The Lord God took the man and put him in the Garden of Eden to work it and take care of it. And the Lord God commanded the man, “You are free to eat from any tree in the garden; but you must not eat from the tree of the knowledge of good and evil, for when you eat from it you will certainly die.”
And then the Lord said, “It is not right that man should be alone. I shall make a helper for him.”
And Adam was like, “Just to be clear, you said a ‘helper’ right?”
And God said, “What was that?”
And Adam said, “When you said I shouldn’t be alone. You said the thing you make will be my helper, right?”
And God said, “Yes that’s what I said.”
And Adam said, “Okay so like, I’m in charge?”
And God said, “Well, I’m in charge.”
And Adam was like, “Yeah, but like, when you’re not around…”
And God was like, “Okay yeah I guess when I’m not around you’re in charge.”
And Adam was like, “Cool cool.”
And then God put Adam to sleep and took out his rib and made a woman out of it, and then he woke up Adam and said, “Here’s your helper, Adam.”
And Adam said, “Hi, I’m in charge.”
And Eve was like, “Okay whatever, I literally just came into existence so I don’t even know what that means.”
And lo that answer did not satisfy Adam, who really wanted to make sure everyone knew that he was in charge, even if “everyone” was just God, Eve, and a bunch of animals and plants. So he said, “No, you have to say that I’m in charge.”
And Eve, who’d been alive for maybe thirty seconds at this point, was like, “In charge of what? This little garden thingie? Congratulations?”
And Adam got really frustrated and was like, “I feel like you’re making fun of me.”
And Eve rolled her eyes (the first eye roll in history) and said, “No, no, I’m not making fun of you. You’re clearly a very important person around here.”
And Adam was like, “You sound like you’re being nice but you’re not. What is that?”
And Eve was like, “I just invented it.
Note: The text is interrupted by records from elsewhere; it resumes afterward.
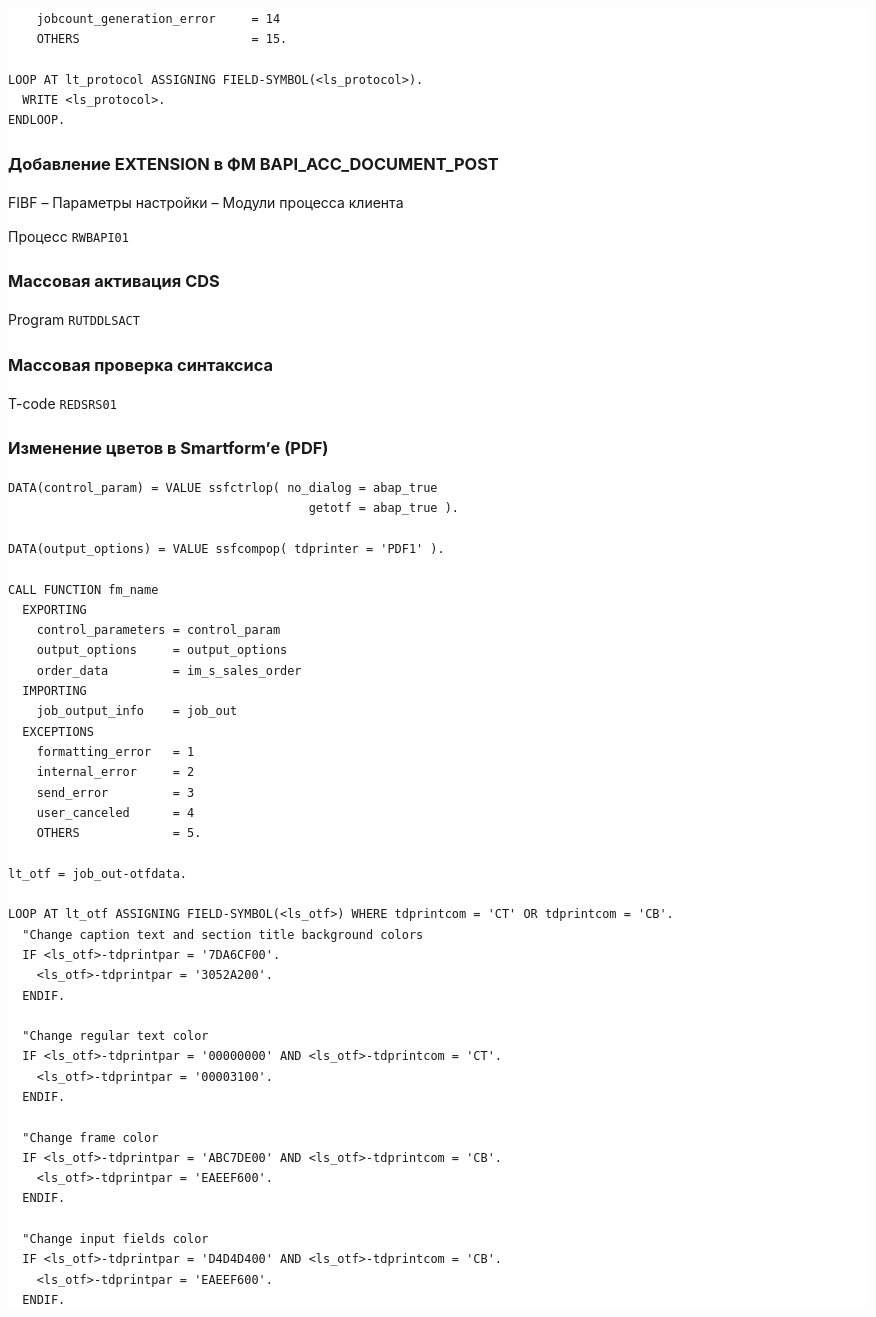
 ```abap
    jobcount_generation_error     = 14
    OTHERS                        = 15.

LOOP AT lt_protocol ASSIGNING FIELD-SYMBOL(<ls_protocol>).
  WRITE <ls_protocol>.
ENDLOOP.
```

### Добавление EXTENSION в ФМ BAPI_ACC_DOCUMENT_POST
FIBF – Параметры настройки – Модули процесса клиента

Процесс `RWBAPI01`

### Массовая активация CDS
Program `RUTDDLSACT`

### Массовая проверка синтаксиса
T-code `REDSRS01`

### Изменение цветов в Smartform’е (PDF)
```abap
DATA(control_param) = VALUE ssfctrlop( no_dialog = abap_true
                                          getotf = abap_true ).

DATA(output_options) = VALUE ssfcompop( tdprinter = 'PDF1' ).

CALL FUNCTION fm_name
  EXPORTING
    control_parameters = control_param
    output_options     = output_options
    order_data         = im_s_sales_order
  IMPORTING
    job_output_info    = job_out
  EXCEPTIONS
    formatting_error   = 1
    internal_error     = 2
    send_error         = 3
    user_canceled      = 4
    OTHERS             = 5.

lt_otf = job_out-otfdata.

LOOP AT lt_otf ASSIGNING FIELD-SYMBOL(<ls_otf>) WHERE tdprintcom = 'CT' OR tdprintcom = 'CB'.
  "Change caption text and section title background colors
  IF <ls_otf>-tdprintpar = '7DA6CF00'.
    <ls_otf>-tdprintpar = '3052A200'.
  ENDIF.

  "Change regular text color
  IF <ls_otf>-tdprintpar = '00000000' AND <ls_otf>-tdprintcom = 'CT'.
    <ls_otf>-tdprintpar = '00003100'.
  ENDIF.

  "Change frame color
  IF <ls_otf>-tdprintpar = 'ABC7DE00' AND <ls_otf>-tdprintcom = 'CB'.
    <ls_otf>-tdprintpar = 'EAEEF600'.
  ENDIF.

  "Change input fields color
  IF <ls_otf>-tdprintpar = 'D4D4D400' AND <ls_otf>-tdprintcom = 'CB'.
    <ls_otf>-tdprintpar = 'EAEEF600'.
  ENDIF.

```
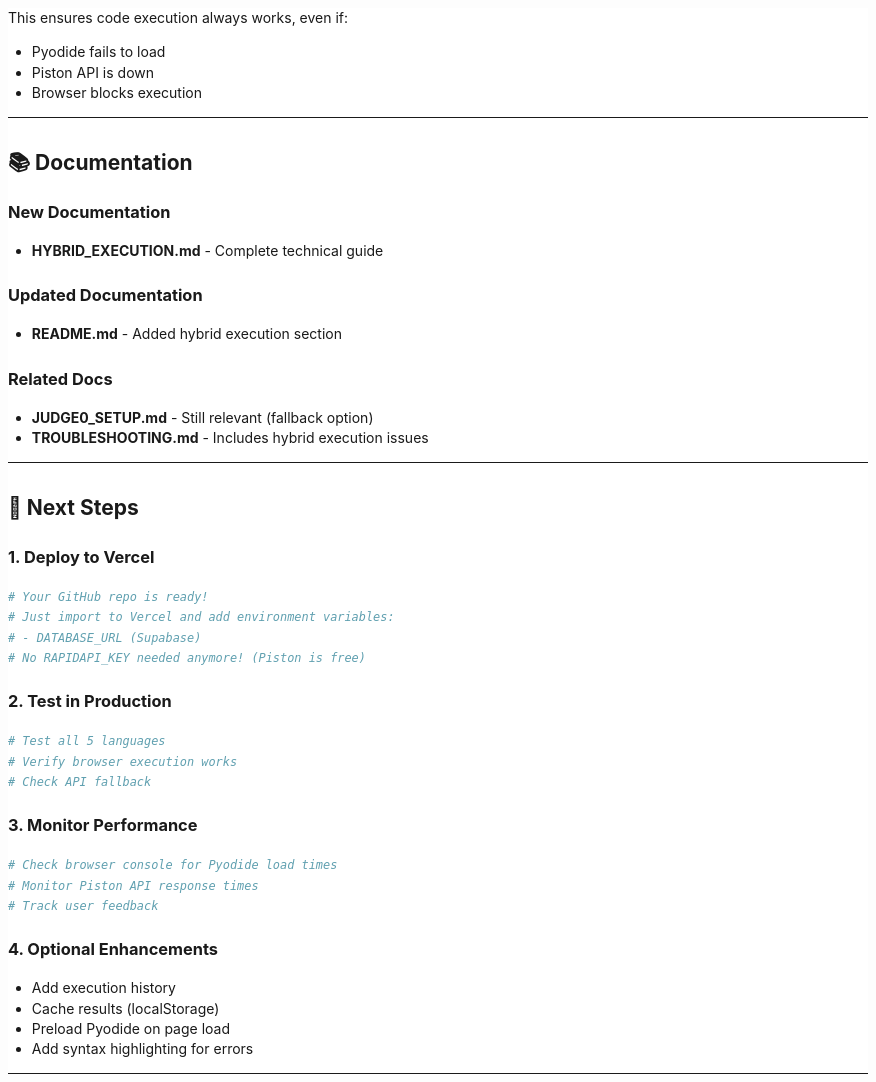 This ensures code execution always works, even if:
- Pyodide fails to load
- Piston API is down
- Browser blocks execution

---

## 📚 Documentation

### New Documentation
- **HYBRID_EXECUTION.md** - Complete technical guide

### Updated Documentation
- **README.md** - Added hybrid execution section

### Related Docs
- **JUDGE0_SETUP.md** - Still relevant (fallback option)
- **TROUBLESHOOTING.md** - Includes hybrid execution issues

---

## 🎯 Next Steps

### 1. Deploy to Vercel
```bash
# Your GitHub repo is ready!
# Just import to Vercel and add environment variables:
# - DATABASE_URL (Supabase)
# No RAPIDAPI_KEY needed anymore! (Piston is free)
```

### 2. Test in Production
```bash
# Test all 5 languages
# Verify browser execution works
# Check API fallback
```

### 3. Monitor Performance
```bash
# Check browser console for Pyodide load times
# Monitor Piston API response times
# Track user feedback
```

### 4. Optional Enhancements
- Add execution history
- Cache results (localStorage)
- Preload Pyodide on page load
- Add syntax highlighting for errors

---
I’m calling it ‘sarcasm’.”
And this really made Adam mad because God had told him that he would get to name everything.
But Eve ignored Adam’s anger and was just like, “What’s this tree?”
And Adam, who was furious that Eve refused to acknowledge that he was mad because of how rude she was to him was like, “Oh that’s just the tree in the middle of the garden” because he didn’t want to tell her the name of it because he wanted to feel like he knew something she didn’t know because he didn’t like how she made him feel small.
And Eve was like, “No shit it’s in the middle of the garden. What’s with it?”
And Adam remembered what God had said about not eating of it, but because he didn’t really trust this new female person who had been very rude to him and not acquiesced to his authority and had also named things on her own without his permission, he decided he’d better add some more bullshit restrictions onto God’s warning to make sure she didn’t fuck up. “Oh you can’t eat from it or touch it or you’ll die.”
So right away Eve touched it saying, “You mean like this?” And nothing happened to her, but it made Adam squeal like a dumb baby.
“I said not to touch it!” he screamed.
And Eve touched it again. “Okay well I don’t know what dead is but I don’t think I am it.”
And Adam stormed off to the other side of the garden, which wasn’t really that far away because the garden was very small so he ended up looking pretty ridiculous standing there with his arms crossed like fifty feet away from Eve and the tree.
And that’s when the serpent came up. He was like, “What’s up, Eve?”
And Eve was like, “Well so far all I know is that this dude Adam is a real sad sack, and that apparently we can eat fruit from any of the trees in the garden, but supposedly God did say, ‘You must not eat fruit from the tree that is in the middle of the garden, and you must not touch it, or you will die.’”
And the serpent was like, “That’s what God said?”
And Eve was like, “Well that’s what Adam said God said.”
And the serpent was like, “This Adam guy sounds like a real ‘nice guy,’ if you know what I mean?”
And Eve laughed and was like, “Yeah somehow even though I’ve only be alive for like ten minutes and I’ve only ever met one other person I know exactly what you mean. Like, the original ‘nice guy’, right?”
And the serpent also laughed and was like, “Yeah, he’s like, ‘I’m just trying to protect you. I’m not like the other guys…’”
“Yeah yeah,” Eve said as tears of laughter rolled out of her eyes. “Like, ‘I don’t know why you’re getting so mad at me. I’m trying to help,’ right?”
And they both laughed and laughed and laughed, and then after they’d laughed for a while the serpent was like, “Seriously, you wanna eat some of this fruit, though?”
And Eve was like, “Yeah, screw it.”
And she did eat of the fruit of the Tree of Knowledge of Good and Evil. And she did perceive the difference between good and bad, and she did then understand what she’d suspected from the first, which was that Adam was pretty much the worst.